THE PROBLEM:
Copy the records below character for character.

---- DATA SHOWN

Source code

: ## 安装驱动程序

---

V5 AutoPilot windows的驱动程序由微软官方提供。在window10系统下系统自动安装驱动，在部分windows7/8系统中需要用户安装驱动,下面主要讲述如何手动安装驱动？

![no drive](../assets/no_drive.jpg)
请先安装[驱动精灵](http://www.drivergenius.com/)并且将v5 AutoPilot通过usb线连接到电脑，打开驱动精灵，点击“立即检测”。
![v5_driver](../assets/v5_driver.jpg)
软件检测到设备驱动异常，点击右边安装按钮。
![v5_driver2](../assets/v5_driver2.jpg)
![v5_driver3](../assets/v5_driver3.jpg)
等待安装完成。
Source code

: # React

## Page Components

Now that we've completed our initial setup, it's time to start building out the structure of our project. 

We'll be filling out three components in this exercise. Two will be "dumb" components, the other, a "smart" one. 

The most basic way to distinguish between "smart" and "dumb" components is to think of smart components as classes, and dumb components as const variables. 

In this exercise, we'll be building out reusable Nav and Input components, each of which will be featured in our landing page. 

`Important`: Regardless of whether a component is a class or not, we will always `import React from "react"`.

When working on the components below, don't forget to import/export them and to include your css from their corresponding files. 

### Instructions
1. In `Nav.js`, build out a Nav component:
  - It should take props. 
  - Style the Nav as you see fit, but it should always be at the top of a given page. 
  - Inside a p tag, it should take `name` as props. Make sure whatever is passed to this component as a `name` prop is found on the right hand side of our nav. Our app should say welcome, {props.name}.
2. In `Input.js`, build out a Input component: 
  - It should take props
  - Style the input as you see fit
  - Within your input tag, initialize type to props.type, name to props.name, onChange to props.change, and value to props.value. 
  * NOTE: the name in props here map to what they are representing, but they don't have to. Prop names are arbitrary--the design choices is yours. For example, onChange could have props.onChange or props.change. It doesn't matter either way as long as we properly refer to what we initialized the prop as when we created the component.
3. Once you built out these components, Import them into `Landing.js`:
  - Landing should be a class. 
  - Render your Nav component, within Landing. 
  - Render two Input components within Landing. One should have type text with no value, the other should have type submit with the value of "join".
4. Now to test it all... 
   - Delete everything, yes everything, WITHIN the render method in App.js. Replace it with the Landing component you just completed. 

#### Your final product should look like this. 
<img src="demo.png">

--------

WRITTEN SOLUTION:
Source code

: ## 安装驱动程序

---

V5 AutoPilot windows的驱动程序由微软官方提供。在window10系统下系统自动安装驱动，在部分windows7/8系统中需要用户安装驱动,下面主要讲述如何手动安装驱动？

![no drive](../assets/no_drive.jpg)
请先安装[驱动精灵](http://www.drivergenius.com/)并且将v5 AutoPilot通过usb线连接到电脑，打开驱动精灵，点击“立即检测”。
![v5_driver](../assets/v5_driver.jpg)
软件检测到设备驱动异常，点击右边安装按钮。
![v5_driver2](../assets/v5_driver2.jpg)
![v5_driver3](../assets/v5_driver3.jpg)
等待安装完成。
Source code

: # React

## Page Components

Now that we've completed our initial setup, it's time to start building out the structure of our project. 

We'll be filling out three components in this exercise. Two will be "dumb" components, the other, a "smart" one. 

The most basic way to distinguish between "smart" and "dumb" components is to think of smart components as classes, and dumb components as const variables. 

In this exercise, we'll be building out reusable Nav and Input components, each of which will be featured in our landing page. 

`Important`: Regardless of whether a component is a class or not, we will always `import React from "react"`.

When working on the components below, don't forget to import/export them and to include your css from their corresponding files. 

### Instructions
1. In `Nav.js`, build out a Nav component:
  - It should take props. 
  - Style the Nav as you see fit, but it should always be at the top of a given page. 
  - Inside a p tag, it should take `name` as props. Make sure whatever is passed to this component as a `name` prop is found on the right hand side of our nav. Our app should say welcome, {props.name}.
2. In `Input.js`, build out a Input component: 
  - It should take props
  - Style the input as you see fit
  - Within your input tag, initialize type to props.type, name to props.name, onChange to props.change, and value to props.value. 
  * NOTE: the name in props here map to what they are representing, but they don't have to. Prop names are arbitrary--the design choices is yours. For example, onChange could have props.onChange or props.change. It doesn't matter either way as long as we properly refer to what we initialized the prop as when we created the component.
3. Once you built out these components, Import them into `Landing.js`:
  - Landing should be a class. 
  - Render your Nav component, within Landing. 
  - Render two Input components within Landing. One should have type text with no value, the other should have type submit with the value of "join".
4. Now to test it all... 
   - Delete everything, yes everything, WITHIN the render method in App.js. Replace it with the Landing component you just completed. 

#### Your final product should look like this. 
<img src="demo.png">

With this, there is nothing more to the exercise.